> [What to do]: Each record must be output exactly and in full.
*** Records for this task Section Begins ***
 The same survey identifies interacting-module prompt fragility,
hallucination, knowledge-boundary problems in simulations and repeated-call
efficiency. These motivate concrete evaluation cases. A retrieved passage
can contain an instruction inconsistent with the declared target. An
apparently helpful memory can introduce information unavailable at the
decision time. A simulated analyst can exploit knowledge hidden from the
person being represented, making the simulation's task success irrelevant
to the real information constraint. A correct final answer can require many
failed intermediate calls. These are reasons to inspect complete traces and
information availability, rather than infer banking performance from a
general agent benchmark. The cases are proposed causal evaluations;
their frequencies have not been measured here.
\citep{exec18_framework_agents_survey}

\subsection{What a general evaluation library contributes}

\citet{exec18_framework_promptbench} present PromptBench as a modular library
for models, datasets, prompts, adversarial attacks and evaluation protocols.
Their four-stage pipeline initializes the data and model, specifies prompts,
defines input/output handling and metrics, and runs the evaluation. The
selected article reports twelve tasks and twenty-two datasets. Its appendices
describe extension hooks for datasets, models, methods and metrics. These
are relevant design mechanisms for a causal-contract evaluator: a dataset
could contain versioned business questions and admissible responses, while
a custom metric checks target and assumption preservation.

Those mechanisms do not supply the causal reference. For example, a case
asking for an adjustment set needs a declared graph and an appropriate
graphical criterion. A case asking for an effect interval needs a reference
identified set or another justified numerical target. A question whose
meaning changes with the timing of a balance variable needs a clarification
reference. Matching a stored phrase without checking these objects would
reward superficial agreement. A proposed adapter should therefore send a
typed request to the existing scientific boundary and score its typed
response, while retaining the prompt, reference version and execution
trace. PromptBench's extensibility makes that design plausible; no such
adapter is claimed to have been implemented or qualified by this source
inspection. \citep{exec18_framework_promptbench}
*** Records for this task Section Ends ***
> [Response below]:
 The same survey identifies interacting-module prompt fragility,
hallucination, knowledge-boundary problems in simulations and repeated-call
efficiency. These motivate concrete evaluation cases. A retrieved passage
can contain an instruction inconsistent with the declared target. An
apparently helpful memory can introduce information unavailable at the
decision time. A simulated analyst can exploit knowledge hidden from the
person being represented, making the simulation's task success irrelevant
to the real information constraint. A correct final answer can require many
failed intermediate calls. These are reasons to inspect complete traces and
information availability, rather than infer banking performance from a
general agent benchmark. The cases are proposed causal evaluations;
their frequencies have not been measured here.
\citep{exec18_framework_agents_survey}

\subsection{What a general evaluation library contributes}

\citet{exec18_framework_promptbench} present PromptBench as a modular library
for models, datasets, prompts, adversarial attacks and evaluation protocols.
Their four-stage pipeline initializes the data and model, specifies prompts,
defines input/output handling and metrics, and runs the evaluation. The
selected article reports twelve tasks and twenty-two datasets. Its appendices
describe extension hooks for datasets, models, methods and metrics. These
are relevant design mechanisms for a causal-contract evaluator: a dataset
could contain versioned business questions and admissible responses, while
a custom metric checks target and assumption preservation.

Those mechanisms do not supply the causal reference. For example, a case
asking for an adjustment set needs a declared graph and an appropriate
graphical criterion. A case asking for an effect interval needs a reference
identified set or another justified numerical target. A question whose
meaning changes with the timing of a balance variable needs a clarification
reference. Matching a stored phrase without checking these objects would
reward superficial agreement. A proposed adapter should therefore send a
typed request to the existing scientific boundary and score its typed
response, while retaining the prompt, reference version and execution
trace. PromptBench's extensibility makes that design plausible; no such
adapter is claimed to have been implemented or qualified by this source
inspection. \citep{exec18_framework_promptbench}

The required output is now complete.